The core development is two peer‑reviewed publications: a BJUI paper reporting feasibility, safety, and early outcomes from the pilot implantation during prostatectomy, and a Nature Reviews Urology article laying out the rationale for implantable neurostimulation as a restorative approach to post‑prostatectomy erectile dysfunction. Together, they move CaverSTIM from concept to early clinical signal and set the stage for a controlled study in the post‑prostatectomy setting, with parallel exploration in other neurogenic ED populations such as spinal cord injury.
Strategically, Comphya is positioning neuromodulation as an intraoperative rehabilitation tool rather than a downstream symptomatic therapy. By implanting at the moment of predictable nerve insult, the company aims to protect and retrain the cavernous nerves, potentially shortening time to potency and reducing the need for injections or later penile prosthesis. That approach departs from the prevailing ED playbook of pharmacologic compensation and salvage surgery, and aligns with a broader neuromodulation trend in pelvic health where sacral and tibial nerve stimulation have already validated the category. The challenge is evidentiary: a 10‑patient, single‑arm study can demonstrate procedural feasibility and early signal, but regulatory and payer decisions will hinge on controlled data, durability, and clinically meaningful functional recovery.
For sites, this is an OR‑integrated device that adds setup time, surgical steps for pelvic electrode placement, subcutaneous IPG placement, and postoperative programming. Adoption will concentrate in high‑volume robotic prostatectomy centers with established perioperative pathways and sexual medicine follow‑up, and will require coordination across urologic oncology, andrology, and device clinics. Trials will need rigorous management of surgeon- and center‑level variability in nerve‑sparing technique, standardized potency definitions, and longitudinal patient‑reported outcomes, while handling privacy sensitivities around sexual function data. CROs with implantable device experience and robust PRO operations will be advantaged. For sponsors and payers, the economic case will depend on whether earlier potency recovery translates into fewer salvage interventions and reduced long‑term ED care; coverage could be complicated by quality‑of‑life benefit framing unless tied to post‑prostatectomy outcomes.
Regulatory path is likely a first‑of‑kind, Class III PMA in the U.S., with emphasis on safety over extended follow‑up (infection, lead migration, revisions), durability of effect at 12–24 months, device longevity, MRI compatibility, and cybersecurity of external controllers. Trial design questions include immediate versus delayed implantation, background rehabilitation protocols, objective measures beyond PROs, and feasibility of sham controls. Patient selection will probably focus on pre‑op potent, bilateral nerve‑sparing cases, excluding complete nerve transection, with stratification by age and comorbidities.
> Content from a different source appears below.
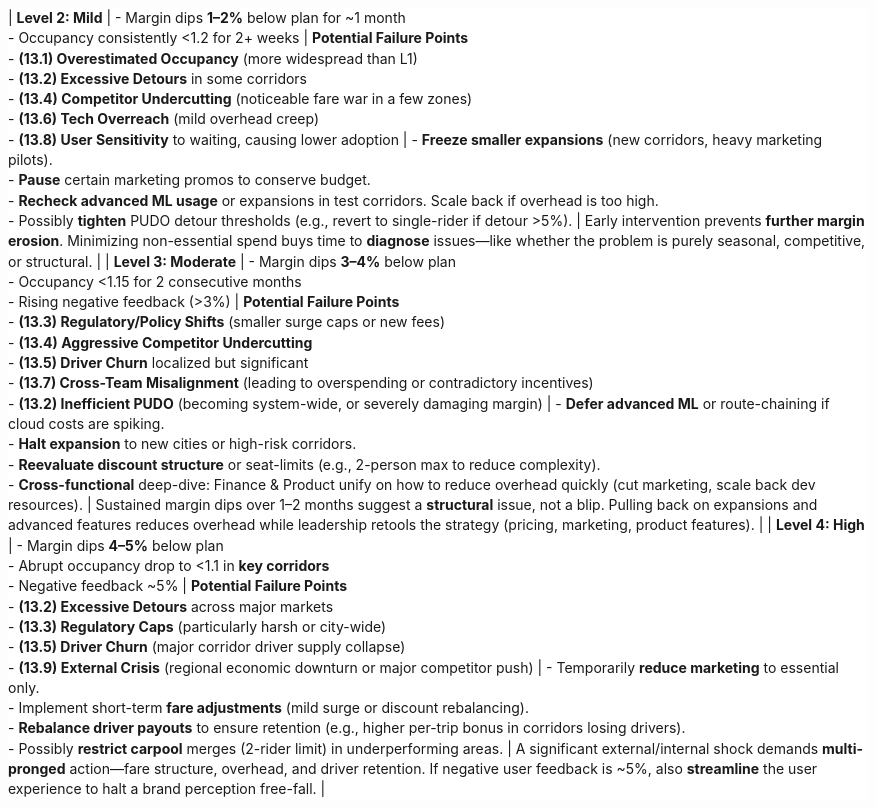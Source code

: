 | **Level 2: Mild**        | - Margin dips **1–2%** below plan for ~1 month<br>- Occupancy consistently <1.2 for 2+ weeks | **Potential Failure Points**<br>- **(13.1) Overestimated Occupancy** (more widespread than L1)<br>- **(13.2) Excessive Detours** in some corridors<br>- **(13.4) Competitor Undercutting** (noticeable fare war in a few zones)<br>- **(13.6) Tech Overreach** (mild overhead creep)<br>- **(13.8) User Sensitivity** to waiting, causing lower adoption                                                                                                                                                         | - **Freeze smaller expansions** (new corridors, heavy marketing pilots).<br>- **Pause** certain marketing promos to conserve budget.<br>- **Recheck advanced ML usage** or expansions in test corridors. Scale back if overhead is too high.<br>- Possibly **tighten** PUDO detour thresholds (e.g., revert to single-rider if detour >5%).                                                                                                                                                  | Early intervention prevents **further margin erosion**. Minimizing non-essential spend buys time to **diagnose** issues—like whether the problem is purely seasonal, competitive, or structural.                                                                                                                                                                    |
| **Level 3: Moderate**    | - Margin dips **3–4%** below plan<br>- Occupancy <1.15 for 2 consecutive months<br>- Rising negative feedback (>3%) | **Potential Failure Points**<br>- **(13.3) Regulatory/Policy Shifts** (smaller surge caps or new fees)<br>- **(13.4) Aggressive Competitor Undercutting**<br>- **(13.5) Driver Churn** localized but significant<br>- **(13.7) Cross-Team Misalignment** (leading to overspending or contradictory incentives)<br>- **(13.2) Inefficient PUDO** (becoming system-wide, or severely damaging margin)                                                                                                                                     | - **Defer advanced ML** or route-chaining if cloud costs are spiking.<br>- **Halt expansion** to new cities or high-risk corridors.<br>- **Reevaluate discount structure** or seat-limits (e.g., 2-person max to reduce complexity).<br>- **Cross-functional** deep-dive: Finance & Product unify on how to reduce overhead quickly (cut marketing, scale back dev resources).                                                                                                                               | Sustained margin dips over 1–2 months suggest a **structural** issue, not a blip. Pulling back on expansions and advanced features reduces overhead while leadership retools the strategy (pricing, marketing, product features).                                                                                                                                       |
| **Level 4: High**        | - Margin dips **4–5%** below plan<br>- Abrupt occupancy drop to <1.1 in **key corridors**<br>- Negative feedback ~5% | **Potential Failure Points**<br>- **(13.2) Excessive Detours** across major markets<br>- **(13.3) Regulatory Caps** (particularly harsh or city-wide)<br>- **(13.5) Driver Churn** (major corridor driver supply collapse)<br>- **(13.9) External Crisis** (regional economic downturn or major competitor push)                                                                                                                                                                                                                           | - Temporarily **reduce marketing** to essential only.<br>- Implement short-term **fare adjustments** (mild surge or discount rebalancing).<br>- **Rebalance driver payouts** to ensure retention (e.g., higher per-trip bonus in corridors losing drivers).<br>- Possibly **restrict carpool** merges (2-rider limit) in underperforming areas.                                                                                                                                             | A significant external/internal shock demands **multi-pronged** action—fare structure, overhead, and driver retention. If negative user feedback is ~5%, also **streamline** the user experience to halt a brand perception free-fall.                                                                                                                                 |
Next, watch for the size, control strategy, and endpoints in the planned controlled study, along with surgeon learning‑curve data and real‑world programming adherence. Signals in spinal cord injury could broaden the addressable market but will involve different pathways and endpoints. The principal risks remain scale‑up beyond a single‑center pilot, durability of efficacy, and payer alignment in an area historically under‑reimbursed. If Comphya can deliver multicenter, controlled data showing faster and higher potency recovery without adding postoperative morbidity, it could redefine ED rehabilitation as part of the prostatectomy bundle rather than a salvage afterthought.